**ASSIGNMENT**:
Each line of the records that follow must come back exactly, with pictures skipped.

**DATA PROVIDED**:
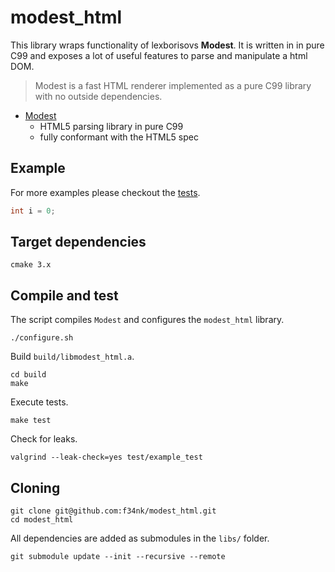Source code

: # modest_html

This library wraps functionality of lexborisovs **Modest**. It is written in in pure C99 and exposes a lot of useful features to parse and manipulate a html DOM.

>Modest is a fast HTML renderer implemented as a pure C99 library with no outside dependencies.

- [Modest](https://github.com/lexborisov/Modest)
  - HTML5 parsing library in pure C99
  - fully conformant with the HTML5 spec

## Example
For more examples please checkout the [tests](https://github.com/f34nk/modest_html/tree/master/test).
```C
int i = 0;
```

## Target dependencies
```
cmake 3.x
```

## Compile and test
The script compiles `Modest` and configures the `modest_html` library.
```
./configure.sh
```
Build `build/libmodest_html.a`.
```
cd build
make
```
Execute tests.
```
make test
```
Check for leaks.
```
valgrind --leak-check=yes test/example_test
```

## Cloning
```
git clone git@github.com:f34nk/modest_html.git
cd modest_html
```
All dependencies are added as submodules in the `libs/` folder.
```
git submodule update --init --recursive --remote
```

**RESPONSE TO THE EXERCISE**:
Source code

: # modest_html

This library wraps functionality of lexborisovs **Modest**. It is written in in pure C99 and exposes a lot of useful features to parse and manipulate a html DOM.

>Modest is a fast HTML renderer implemented as a pure C99 library with no outside dependencies.

- [Modest](https://github.com/lexborisov/Modest)
  - HTML5 parsing library in pure C99
  - fully conformant with the HTML5 spec

## Example
For more examples please checkout the [tests](https://github.com/f34nk/modest_html/tree/master/test).
```C
int i = 0;
```

## Target dependencies
```
cmake 3.x
```

## Compile and test
The script compiles `Modest` and configures the `modest_html` library.
```
./configure.sh
```
Build `build/libmodest_html.a`.
```
cd build
make
```
Execute tests.
```
make test
```
Check for leaks.
```
valgrind --leak-check=yes test/example_test
```

## Cloning
```
git clone git@github.com:f34nk/modest_html.git
cd modest_html
```
All dependencies are added as submodules in the `libs/` folder.
```
git submodule update --init --recursive --remote
```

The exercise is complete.